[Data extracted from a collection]
================

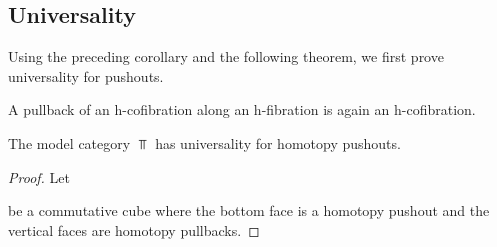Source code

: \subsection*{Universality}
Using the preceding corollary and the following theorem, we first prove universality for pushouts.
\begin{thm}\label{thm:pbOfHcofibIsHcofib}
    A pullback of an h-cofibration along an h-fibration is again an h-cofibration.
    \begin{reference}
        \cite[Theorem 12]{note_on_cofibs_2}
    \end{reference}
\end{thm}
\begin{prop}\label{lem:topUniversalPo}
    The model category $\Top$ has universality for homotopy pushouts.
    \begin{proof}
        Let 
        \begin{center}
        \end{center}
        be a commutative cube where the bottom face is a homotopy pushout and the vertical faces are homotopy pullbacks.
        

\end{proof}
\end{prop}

================

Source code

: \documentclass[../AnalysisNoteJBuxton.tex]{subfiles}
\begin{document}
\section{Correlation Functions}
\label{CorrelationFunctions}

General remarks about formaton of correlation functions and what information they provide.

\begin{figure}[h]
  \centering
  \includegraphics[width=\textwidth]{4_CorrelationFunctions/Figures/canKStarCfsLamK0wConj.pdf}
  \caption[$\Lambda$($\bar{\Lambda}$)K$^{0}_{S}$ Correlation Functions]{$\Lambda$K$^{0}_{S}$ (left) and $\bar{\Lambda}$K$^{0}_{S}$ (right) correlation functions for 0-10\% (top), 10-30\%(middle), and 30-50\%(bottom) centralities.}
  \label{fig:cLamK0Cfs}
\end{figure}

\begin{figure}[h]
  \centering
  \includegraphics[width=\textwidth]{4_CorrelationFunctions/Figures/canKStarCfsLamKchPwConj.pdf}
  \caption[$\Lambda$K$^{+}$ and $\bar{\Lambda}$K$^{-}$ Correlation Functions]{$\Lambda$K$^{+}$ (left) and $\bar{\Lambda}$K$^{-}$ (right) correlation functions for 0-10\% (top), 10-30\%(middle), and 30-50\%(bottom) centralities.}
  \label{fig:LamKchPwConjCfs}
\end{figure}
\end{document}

================

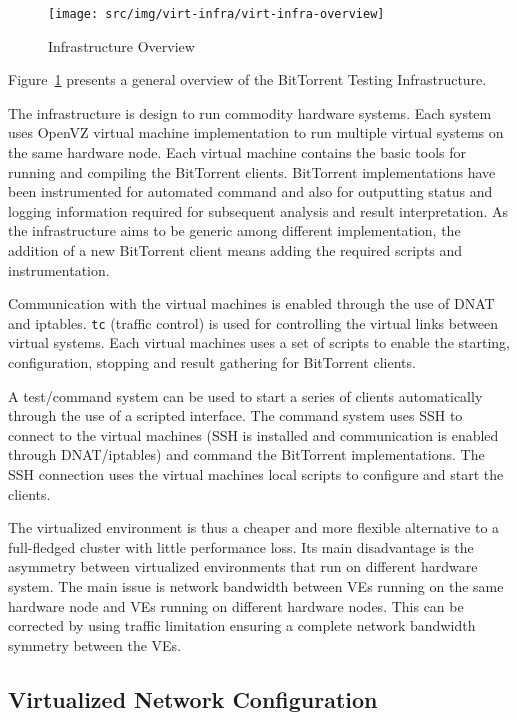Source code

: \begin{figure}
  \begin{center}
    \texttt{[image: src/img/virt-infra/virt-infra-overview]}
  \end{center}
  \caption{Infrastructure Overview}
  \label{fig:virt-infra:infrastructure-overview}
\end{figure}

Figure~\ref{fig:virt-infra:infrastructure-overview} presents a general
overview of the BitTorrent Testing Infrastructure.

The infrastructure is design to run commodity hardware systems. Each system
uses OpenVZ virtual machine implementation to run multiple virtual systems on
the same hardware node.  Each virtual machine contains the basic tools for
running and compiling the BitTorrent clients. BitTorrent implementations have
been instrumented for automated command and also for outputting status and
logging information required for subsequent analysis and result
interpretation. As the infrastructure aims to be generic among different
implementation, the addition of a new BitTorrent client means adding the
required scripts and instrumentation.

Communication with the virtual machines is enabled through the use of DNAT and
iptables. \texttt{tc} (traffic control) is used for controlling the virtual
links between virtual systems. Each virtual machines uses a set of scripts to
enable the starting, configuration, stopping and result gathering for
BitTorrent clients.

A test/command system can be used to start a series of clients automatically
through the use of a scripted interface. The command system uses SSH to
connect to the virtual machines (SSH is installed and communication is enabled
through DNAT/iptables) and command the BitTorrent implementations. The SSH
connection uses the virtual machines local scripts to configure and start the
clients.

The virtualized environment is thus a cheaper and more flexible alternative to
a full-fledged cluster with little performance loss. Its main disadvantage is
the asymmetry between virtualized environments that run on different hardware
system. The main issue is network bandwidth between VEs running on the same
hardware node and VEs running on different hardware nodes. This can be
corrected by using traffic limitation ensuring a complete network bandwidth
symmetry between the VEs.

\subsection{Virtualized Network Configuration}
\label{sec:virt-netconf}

================

- WHAT YOU NEED TO DO -
In the data above, which lines have "bandwidth"? Report each of them.

- RESULT OF THIS TASK -
system. The main issue is network bandwidth between VEs running on the same
corrected by using traffic limitation ensuring a complete network bandwidth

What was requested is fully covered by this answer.